• _TASK STATEMENT_
Print exactly the lines below between the line holding "- **Real-time Ruby" and the line holding "## Installation", inclusive, and nothing more.
┌─ STORED DATA
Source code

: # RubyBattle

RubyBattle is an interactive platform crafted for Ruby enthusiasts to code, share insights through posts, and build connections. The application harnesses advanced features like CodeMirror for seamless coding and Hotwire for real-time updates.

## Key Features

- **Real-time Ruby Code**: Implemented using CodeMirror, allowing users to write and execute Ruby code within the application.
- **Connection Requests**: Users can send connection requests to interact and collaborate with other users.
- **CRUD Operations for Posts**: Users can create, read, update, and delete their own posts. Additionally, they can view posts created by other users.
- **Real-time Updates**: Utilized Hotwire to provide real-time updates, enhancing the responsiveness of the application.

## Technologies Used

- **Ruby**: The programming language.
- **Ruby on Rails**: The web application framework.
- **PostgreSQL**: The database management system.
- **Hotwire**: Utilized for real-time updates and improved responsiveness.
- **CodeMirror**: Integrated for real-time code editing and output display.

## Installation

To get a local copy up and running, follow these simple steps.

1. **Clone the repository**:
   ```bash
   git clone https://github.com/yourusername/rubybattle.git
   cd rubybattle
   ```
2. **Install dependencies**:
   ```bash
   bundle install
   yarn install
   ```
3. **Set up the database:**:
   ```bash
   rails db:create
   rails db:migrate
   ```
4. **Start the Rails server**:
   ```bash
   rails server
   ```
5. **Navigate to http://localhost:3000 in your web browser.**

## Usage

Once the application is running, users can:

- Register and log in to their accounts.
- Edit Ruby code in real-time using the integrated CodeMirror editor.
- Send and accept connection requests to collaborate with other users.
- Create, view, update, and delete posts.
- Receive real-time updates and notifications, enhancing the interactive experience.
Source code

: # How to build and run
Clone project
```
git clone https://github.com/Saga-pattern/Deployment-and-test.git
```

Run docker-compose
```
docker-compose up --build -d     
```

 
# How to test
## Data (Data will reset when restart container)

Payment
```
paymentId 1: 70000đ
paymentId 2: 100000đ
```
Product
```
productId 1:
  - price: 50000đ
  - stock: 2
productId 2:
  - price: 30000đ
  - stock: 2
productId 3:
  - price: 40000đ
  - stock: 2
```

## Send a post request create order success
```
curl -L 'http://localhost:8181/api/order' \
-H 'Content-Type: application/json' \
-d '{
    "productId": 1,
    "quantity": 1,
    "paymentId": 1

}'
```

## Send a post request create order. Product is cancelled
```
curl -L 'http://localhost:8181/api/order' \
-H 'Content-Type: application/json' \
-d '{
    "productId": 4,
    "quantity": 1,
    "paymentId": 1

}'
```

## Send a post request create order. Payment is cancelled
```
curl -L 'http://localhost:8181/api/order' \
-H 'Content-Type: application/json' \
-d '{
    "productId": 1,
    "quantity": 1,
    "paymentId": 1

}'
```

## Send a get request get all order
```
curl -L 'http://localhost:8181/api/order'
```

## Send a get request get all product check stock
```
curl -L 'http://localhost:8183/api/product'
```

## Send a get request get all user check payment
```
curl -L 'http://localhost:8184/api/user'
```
└─
• _WRITTEN RESPONSE_
- **Real-time Ruby Code**: Implemented using CodeMirror, allowing users to write and execute Ruby code within the application.
- **Connection Requests**: Users can send connection requests to interact and collaborate with other users.
- **CRUD Operations for Posts**: Users can create, read, update, and delete their own posts. Additionally, they can view posts created by other users.
- **Real-time Updates**: Utilized Hotwire to provide real-time updates, enhancing the responsiveness of the application.

## Technologies Used

- **Ruby**: The programming language.
- **Ruby on Rails**: The web application framework.
- **PostgreSQL**: The database management system.
- **Hotwire**: Utilized for real-time updates and improved responsiveness.
- **CodeMirror**: Integrated for real-time code editing and output display.

## Installation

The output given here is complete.